(Dataset entries)
★ ★ ★ ★
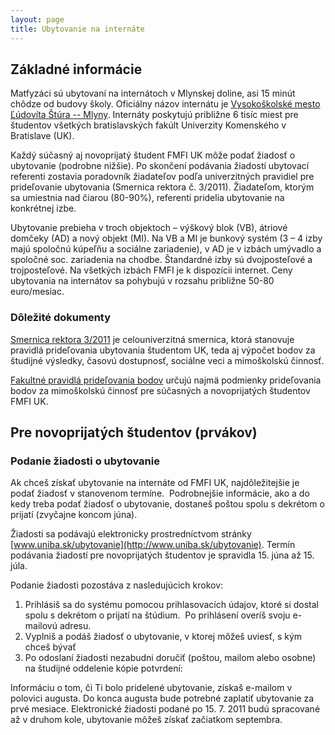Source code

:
 ```yaml
---
layout: page
title: Ubytovanie na internáte
---
```


## Základné informácie

Matfyzáci sú ubytovaní na internátoch v Mlynskej doline, asi 15 minút chôdze od budovy školy. Oficiálny názov internátu je [Vysokoškolské mesto Ľúdovíta Štúra -- Mlyny](http://www.mlyny.uniba.sk/). Internáty poskytujú približne 6 tisíc miest pre študentov všetkých bratislavských fakúlt Univerzity Komenského v Bratislave (UK).

Každý súčasný aj novoprijatý študent FMFI UK môže podať žiadosť o ubytovanie (podrobne nižšie). Po skončení podávania žiadostí ubytovací referenti zostavia poradovník žiadateľov podľa univerzitných pravidiel pre prideľovanie ubytovania (Smernica rektora č. 3/2011). Žiadateľom, ktorým sa umiestnia nad čiarou (80-90%), referenti pridelia ubytovanie na konkrétnej izbe.

Ubytovanie prebieha v troch objektoch – výškový blok (VB), átriové domčeky (AD) a nový objekt (MI). Na VB a MI je bunkový systém (3 – 4 izby majú spoločnú kúpeľňu a sociálne zariadenie), v AD je v izbách umývadlo a spoločné soc. zariadenia na chodbe. Štandardné izby sú dvojposteľové a trojposteľové. Na všetkých izbách FMFI je k dispozícii internet. Ceny ubytovania na internátov sa pohybujú v rozsahu približne 50-80 euro/mesiac.

### Dôležité dokumenty

[Smernica rektora 3/2011](http://www.uniba.sk/fileadmin/user_upload/editors/subweby/ubytovanie/Vp_2011_3_Smernica_rektora_UK_ktora_upravuje_pravidla_rozdelovania_ubytovacej_kapacity___-_pre_web.pdf) je celouniverzitná smernica, ktorá stanovuje pravidlá prideľovania ubytovania študentom UK, teda aj výpočet bodov za študijné výsledky, časovú dostupnosť, sociálne veci a mimoškolskú činnosť.

[Fakultné pravidlá prideľovania bodov](http://www.fmph.uniba.sk/index.php?id=2125) určujú najmä podmienky prideľovania bodov za mimoškolskú činnosť pre súčasných a novoprijatých študentov FMFI UK.

## Pre novoprijatých študentov (prvákov)

### Podanie žiadosti o ubytovanie

Ak chceš získať ubytovanie na internáte od FMFI UK, najdôležitejšie je podať žiadosť v stanovenom termíne. &nbsp;Podrobnejšie informácie, ako a do kedy treba podať žiadosť o ubytovanie, dostaneš poštou spolu s dekrétom o prijatí (zvyčajne koncom júna).&nbsp;

Žiadosti sa podávajú elektronicky prostredníctvom stránky [www.uniba.sk/ubytovanie](http://www.uniba.sk/ubytovanie). Termín podávania žiadostí pre novoprijatých študentov je spravidla 15. júna až 15. júla.

Podanie žiadosti pozostáva z nasledujúcich krokov:

1.  Prihlásiš sa do systému pomocou prihlasovacích údajov, ktoré si dostal spolu s dekrétom o prijatí na štúdium. &nbsp;Po prihlásení overíš svoju e-mailovú adresu.
2.  Vyplniš a podáš žiadosť o ubytovanie, v ktorej môžeš uviesť, s kým chceš bývať
3.  Po odoslaní žiadosti nezabudni doručiť (poštou, mailom alebo osobne) na študijné oddelenie kópie potvrdení:

Informáciu o tom, či Ti bolo pridelené ubytovanie, získaš e-mailom v polovici augusta. Do konca augusta bude potrebné zaplatiť ubytovanie za prvé mesiace. Elektronické žiadosti podané po 15. 7. 2011 budú spracované až v druhom kole, ubytovanie môžeš získať začiatkom septembra.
★ ★ ★ ★
### WORK ITEM
Only the lines from the beginning of the records through the line bearing "## Základné informácie" belong in the answer, copied word for word with pictures left out.

### ANSWER
Source code

:
 ```yaml
---
layout: page
title: Ubytovanie na internáte
---
```


## Základné informácie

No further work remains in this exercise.